To sum up, in this simulation, our method is the filtering method with highest performance than the other methods. It has a stable performance, and the increase in performance of our method does not imply a much higher computational burden compared to other iterative methods.
7. Conclusions
In this paper, we have derived a novel filtering method by utilizing the information geometric approach. The filtering problem has been converted to an optimization on the statistical manifold constructed by the joint PDFs of Bayesian filtering, and the adaptive natural gradient descent method is used to search the optimal estimation. In the filtering procedure, curvature characteristic brought about by the nonlinearity of the observation operator is considered carefully by the Fisher metric tensor. For the Bayesian filtering, the Fisher metric tensor consists of measurement likelihood and prior information of state. For the linear case, the metric is constant, while variable in the nonlinear case. Then, the adaptive natural gradient descent technique is used to derive the iterative filtering, and the KL divergence is employed in the stopping criterion. Furthermore, the conventional Kalman filter, EKF and IEKF are the special formulations of our proposed method under certain conditions. With adaptive step-size and KL divergence stopping criterion, the proposed method has made some improvement over EKF, IEKF and RUF.

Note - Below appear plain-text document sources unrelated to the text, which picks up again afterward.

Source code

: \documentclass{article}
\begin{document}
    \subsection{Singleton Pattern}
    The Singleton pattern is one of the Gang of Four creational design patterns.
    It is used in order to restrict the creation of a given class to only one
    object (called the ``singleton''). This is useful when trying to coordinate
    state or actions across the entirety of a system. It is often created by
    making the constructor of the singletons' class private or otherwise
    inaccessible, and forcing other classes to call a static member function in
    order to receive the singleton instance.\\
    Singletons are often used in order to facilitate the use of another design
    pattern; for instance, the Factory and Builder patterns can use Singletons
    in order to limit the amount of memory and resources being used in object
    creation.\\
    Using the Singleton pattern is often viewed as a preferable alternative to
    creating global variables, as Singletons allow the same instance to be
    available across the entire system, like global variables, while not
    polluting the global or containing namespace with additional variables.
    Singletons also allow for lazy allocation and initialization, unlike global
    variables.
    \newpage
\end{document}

For the Bayesian nonlinear filtering, the posterior density may be non-Gaussian. There are two reasons bringing about the non-Gaussian cases. The first reason is that non-Gaussian observation densities make the posterior density non-Gaussian. An optimal filter has been proposed to address this problem [
37]. It can modify the Kalman filter to handle the non-Gaussian observation density. The second reason is that nonlinear measurement makes the Gaussian densities become non-Gaussian. The Monte Carlo method can be used to solve this problem with large computational burden.

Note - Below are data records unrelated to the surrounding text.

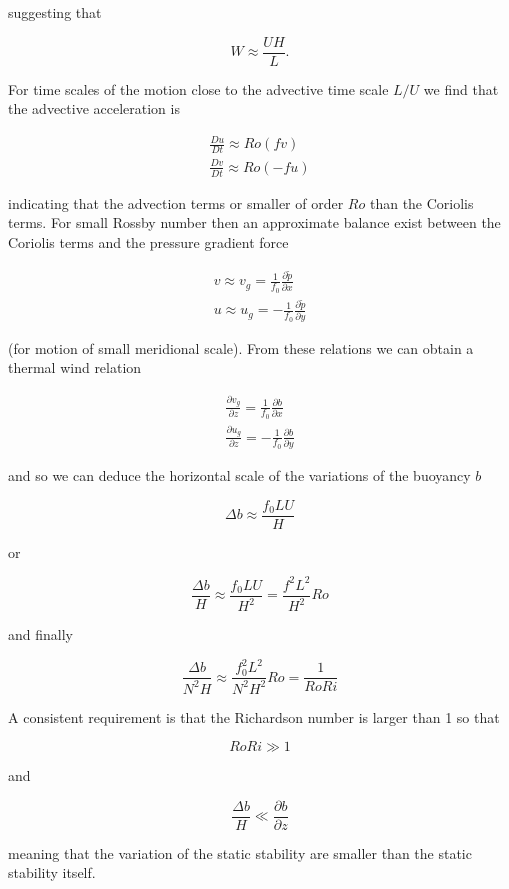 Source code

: suggesting that

\[W \approx \frac{U H}{L}.\]

For time scales of the motion close to the advective time scale \(L/U\)
we find that the advective acceleration is

\[\begin{aligned}
\frac{D u}{Dt} \approx Ro (f v)\\
\frac{D v}{Dt} \approx Ro (- f u)
\end{aligned}\]

indicating that the advection terms or smaller of order \(Ro\) than the
Coriolis terms. For small Rossby number then an approximate balance
exist between the Coriolis terms and the pressure gradient force

\[\begin{aligned}
v \approx v_g =  \frac{1}{f_0}\frac{\partial \tilde{p}}{\partial x}\\
u \approx u_g = -\frac{1}{f_0}\frac{\partial \tilde{p}}{\partial y}
\end{aligned}\]

(for motion of small meridional scale). From these relations we can
obtain a thermal wind relation

\[\begin{aligned}
\frac{\partial v_g}{\partial z} =  \frac{1}{f_0}\frac{\partial b}{\partial x}\\
\frac{\partial u_g}{\partial z} = -\frac{1}{f_0}\frac{\partial b}{\partial y}
\end{aligned}\]

and so we can deduce the horizontal scale of the variations of the
buoyancy \(b\)

\[\Delta b \approx \frac{f_0 L U}{H}\]

or

\[\frac{\Delta b}{H} \approx \frac{f_0 L U}{H^2}= \frac{f^2L^2}{H^2} Ro\]

and finally

\[\frac{\Delta b}{N^2 H} \approx \frac{f_0^2L^2}{N^2H^2} Ro = \frac{1}{Ro Ri}\]

A consistent requirement is that the Richardson number is larger than
1 so that

{\[Ro Ri \gg 1\]}

and

\[\frac{\Delta b}{H} \ll \frac{\partial b}{\partial z}\]

meaning that the variation of the static stability are smaller than the
static stability itself.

In the derivation of our method, we can note that the information geometric optimization for filtering can be extended to some non-Gaussian case, such as the exponential density. When the density has the analytic form, the metric can be computed, and the information geometric optimization can be used to derive the filtering method. Besides, we can use the fact that the non-Gaussian density can be approximated by the sum of some Gaussian densities to convert the non-Gaussian density into the Gaussian density, then the proposed method in this paper can be utilized in each Gaussian density component. In future work, we will continue to combine the information geometric optimization with non-Gaussian filtering, and provide some approaches for addressing the problems of non-Gaussian density in the filtering.